◆ **What is being asked**: Read the records beneath this task and copy every line that contains the string "dimension".

◆ **Data listing**:
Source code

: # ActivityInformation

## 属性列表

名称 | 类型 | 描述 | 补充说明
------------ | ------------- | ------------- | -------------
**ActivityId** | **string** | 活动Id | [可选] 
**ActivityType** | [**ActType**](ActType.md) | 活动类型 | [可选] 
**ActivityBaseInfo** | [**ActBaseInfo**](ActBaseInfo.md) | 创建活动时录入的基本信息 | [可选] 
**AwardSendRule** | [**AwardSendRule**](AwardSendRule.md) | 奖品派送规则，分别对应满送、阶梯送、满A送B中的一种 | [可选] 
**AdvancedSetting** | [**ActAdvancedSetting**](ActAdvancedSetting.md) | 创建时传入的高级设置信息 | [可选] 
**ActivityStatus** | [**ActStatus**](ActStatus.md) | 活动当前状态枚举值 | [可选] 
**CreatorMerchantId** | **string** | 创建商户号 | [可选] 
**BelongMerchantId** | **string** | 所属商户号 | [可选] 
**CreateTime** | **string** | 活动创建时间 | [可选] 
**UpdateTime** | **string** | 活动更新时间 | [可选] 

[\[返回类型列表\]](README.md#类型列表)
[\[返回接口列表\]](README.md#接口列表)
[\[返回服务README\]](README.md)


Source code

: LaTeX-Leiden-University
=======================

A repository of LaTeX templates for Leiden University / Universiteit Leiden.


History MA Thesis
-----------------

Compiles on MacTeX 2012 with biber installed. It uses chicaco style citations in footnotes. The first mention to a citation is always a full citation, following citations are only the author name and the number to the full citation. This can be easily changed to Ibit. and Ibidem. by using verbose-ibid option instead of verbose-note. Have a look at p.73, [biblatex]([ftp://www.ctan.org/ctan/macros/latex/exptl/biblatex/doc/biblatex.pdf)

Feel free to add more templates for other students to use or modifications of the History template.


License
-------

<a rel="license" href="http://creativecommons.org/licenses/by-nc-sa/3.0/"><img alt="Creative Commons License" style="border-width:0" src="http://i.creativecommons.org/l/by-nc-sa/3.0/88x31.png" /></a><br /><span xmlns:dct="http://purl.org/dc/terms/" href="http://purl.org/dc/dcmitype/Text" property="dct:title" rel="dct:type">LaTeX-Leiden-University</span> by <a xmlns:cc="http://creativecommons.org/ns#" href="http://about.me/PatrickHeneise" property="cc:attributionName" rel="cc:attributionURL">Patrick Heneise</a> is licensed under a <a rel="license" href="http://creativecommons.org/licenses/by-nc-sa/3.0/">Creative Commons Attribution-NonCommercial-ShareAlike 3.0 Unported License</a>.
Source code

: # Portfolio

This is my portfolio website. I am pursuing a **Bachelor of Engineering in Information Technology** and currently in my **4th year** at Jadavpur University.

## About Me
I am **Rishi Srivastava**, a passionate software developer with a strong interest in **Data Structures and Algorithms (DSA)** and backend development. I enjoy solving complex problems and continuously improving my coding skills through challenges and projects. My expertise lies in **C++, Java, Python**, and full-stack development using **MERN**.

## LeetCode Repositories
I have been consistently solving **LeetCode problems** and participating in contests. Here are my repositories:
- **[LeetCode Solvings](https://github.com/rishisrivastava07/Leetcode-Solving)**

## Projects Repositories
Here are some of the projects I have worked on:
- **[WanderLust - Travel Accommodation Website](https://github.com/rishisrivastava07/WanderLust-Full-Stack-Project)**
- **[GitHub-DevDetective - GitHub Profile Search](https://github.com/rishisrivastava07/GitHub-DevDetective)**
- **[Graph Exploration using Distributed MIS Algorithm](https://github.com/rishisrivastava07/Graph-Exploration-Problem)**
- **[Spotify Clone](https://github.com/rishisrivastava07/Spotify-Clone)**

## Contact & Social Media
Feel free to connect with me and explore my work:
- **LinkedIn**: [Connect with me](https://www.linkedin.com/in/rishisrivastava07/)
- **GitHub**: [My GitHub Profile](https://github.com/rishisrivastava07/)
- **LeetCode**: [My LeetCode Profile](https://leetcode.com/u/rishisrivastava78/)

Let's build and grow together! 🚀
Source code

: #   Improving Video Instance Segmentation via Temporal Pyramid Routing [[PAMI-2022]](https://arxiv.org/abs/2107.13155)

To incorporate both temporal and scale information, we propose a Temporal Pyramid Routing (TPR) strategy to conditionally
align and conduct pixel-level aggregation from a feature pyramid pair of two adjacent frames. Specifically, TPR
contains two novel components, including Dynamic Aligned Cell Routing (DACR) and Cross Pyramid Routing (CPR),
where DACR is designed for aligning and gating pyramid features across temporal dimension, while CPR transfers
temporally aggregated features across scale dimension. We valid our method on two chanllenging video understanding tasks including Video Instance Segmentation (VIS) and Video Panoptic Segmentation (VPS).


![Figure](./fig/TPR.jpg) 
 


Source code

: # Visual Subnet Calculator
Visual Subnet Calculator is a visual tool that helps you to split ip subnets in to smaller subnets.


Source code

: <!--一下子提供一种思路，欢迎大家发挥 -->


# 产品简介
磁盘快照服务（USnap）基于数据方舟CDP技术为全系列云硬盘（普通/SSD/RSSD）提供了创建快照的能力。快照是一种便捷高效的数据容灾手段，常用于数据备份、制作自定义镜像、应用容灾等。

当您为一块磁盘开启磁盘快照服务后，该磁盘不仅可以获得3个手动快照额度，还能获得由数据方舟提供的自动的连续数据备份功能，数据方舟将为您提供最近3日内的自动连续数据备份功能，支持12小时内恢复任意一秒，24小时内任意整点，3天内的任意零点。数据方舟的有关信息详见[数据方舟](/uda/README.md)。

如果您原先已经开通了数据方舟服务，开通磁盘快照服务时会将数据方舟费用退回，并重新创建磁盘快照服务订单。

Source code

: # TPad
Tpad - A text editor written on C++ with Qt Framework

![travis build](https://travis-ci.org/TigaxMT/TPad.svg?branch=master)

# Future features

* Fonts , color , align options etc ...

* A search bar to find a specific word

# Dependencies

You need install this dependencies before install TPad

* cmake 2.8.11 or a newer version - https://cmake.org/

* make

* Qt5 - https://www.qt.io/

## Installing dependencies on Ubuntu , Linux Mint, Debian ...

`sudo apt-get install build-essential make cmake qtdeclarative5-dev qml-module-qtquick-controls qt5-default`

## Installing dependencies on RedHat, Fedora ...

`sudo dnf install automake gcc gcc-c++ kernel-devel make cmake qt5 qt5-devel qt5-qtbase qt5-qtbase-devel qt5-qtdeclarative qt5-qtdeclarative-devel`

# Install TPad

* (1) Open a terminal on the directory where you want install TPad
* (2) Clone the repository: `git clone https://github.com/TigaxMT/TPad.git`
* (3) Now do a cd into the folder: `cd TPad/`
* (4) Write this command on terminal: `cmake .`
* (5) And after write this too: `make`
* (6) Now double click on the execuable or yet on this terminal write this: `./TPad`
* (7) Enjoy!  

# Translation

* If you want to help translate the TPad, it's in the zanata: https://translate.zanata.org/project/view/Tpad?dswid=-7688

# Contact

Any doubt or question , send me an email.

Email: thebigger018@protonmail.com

◆ **Solution to the exercise**:
where DACR is designed for aligning and gating pyramid features across temporal dimension, while CPR transfers
temporally aggregated features across scale dimension. We valid our method on two chanllenging video understanding tasks including Video Instance Segmentation (VIS) and Video Panoptic Segmentation (VPS).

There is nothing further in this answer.